[Records from a data collection]
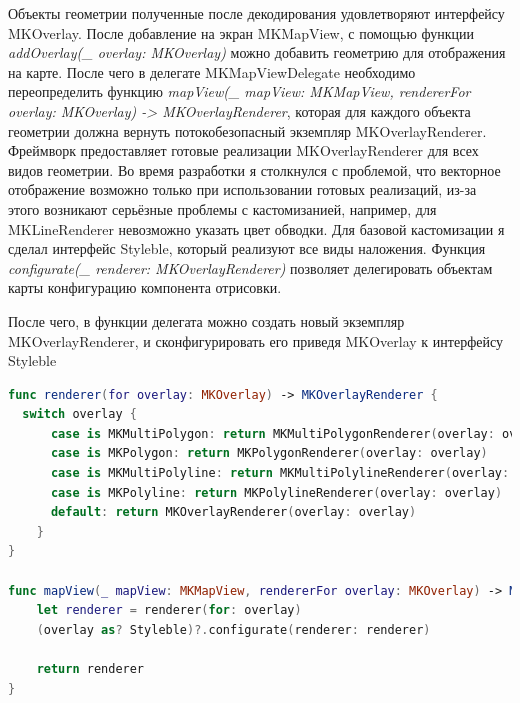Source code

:       Объекты геометрии полученные после декодирования удовлетворяют интерфейсу MKOverlay. После добавление на экран MKMapView, с помощью функции \textit{addOverlay(\_ overlay: MKOverlay)} можно добавить геометрию для отображения на карте. После чего в делегате MKMapViewDelegate необходимо переопределить функцию \textit{mapView(\_ mapView: MKMapView, rendererFor overlay: MKOverlay) -> MKOverlayRenderer}, которая для каждого объекта геометрии должна вернуть потокобезопасный экземпляр MKOverlayRenderer. Фреймворк предоставляет готовые реализации MKOverlayRenderer для всех видов геометрии. Во время разработки я столкнулся с проблемой, что векторное отображение возможно только при использовании готовых реализаций, из-за этого возникают серьёзные проблемы с кастомизанией, например, для MKLineRenderer невозможно указать цвет обводки.
      Для базовой кастомизации я сделал интерфейс Styleble, который реализуют все виды наложения. Функция \textit{configurate(\_ renderer: MKOverlayRenderer)} позволяет делегировать объектам карты конфигурацию компонента отрисовки.


      После чего, в функции делегата можно создать новый экземпляр MKOverlayRenderer, и сконфигурировать его приведя MKOverlay к интерфейсу Styleble

      \begin{lstlisting}[language=swift,caption={Реализация функции создания и конфигурации компонентов MKOverlayRenderer}]
func renderer(for overlay: MKOverlay) -> MKOverlayRenderer {
  switch overlay {
      case is MKMultiPolygon: return MKMultiPolygonRenderer(overlay: overlay)
      case is MKPolygon: return MKPolygonRenderer(overlay: overlay)
      case is MKMultiPolyline: return MKMultiPolylineRenderer(overlay: overlay)
      case is MKPolyline: return MKPolylineRenderer(overlay: overlay)
      default: return MKOverlayRenderer(overlay: overlay)
    }
}

func mapView(_ mapView: MKMapView, rendererFor overlay: MKOverlay) -> MKOverlayRenderer {
    let renderer = renderer(for: overlay)
    (overlay as? Styleble)?.configurate(renderer: renderer)

    return renderer
}
      \end{lstlisting}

**Task to carry out**
Copy each line of the entries in which the string "экземпляр" is found.

**Result below**
:       Объекты геометрии полученные после декодирования удовлетворяют интерфейсу MKOverlay. После добавление на экран MKMapView, с помощью функции \textit{addOverlay(\_ overlay: MKOverlay)} можно добавить геометрию для отображения на карте. После чего в делегате MKMapViewDelegate необходимо переопределить функцию \textit{mapView(\_ mapView: MKMapView, rendererFor overlay: MKOverlay) -> MKOverlayRenderer}, которая для каждого объекта геометрии должна вернуть потокобезопасный экземпляр MKOverlayRenderer. Фреймворк предоставляет готовые реализации MKOverlayRenderer для всех видов геометрии. Во время разработки я столкнулся с проблемой, что векторное отображение возможно только при использовании готовых реализаций, из-за этого возникают серьёзные проблемы с кастомизанией, например, для MKLineRenderer невозможно указать цвет обводки.
      После чего, в функции делегата можно создать новый экземпляр MKOverlayRenderer, и сконфигурировать его приведя MKOverlay к интерфейсу Styleble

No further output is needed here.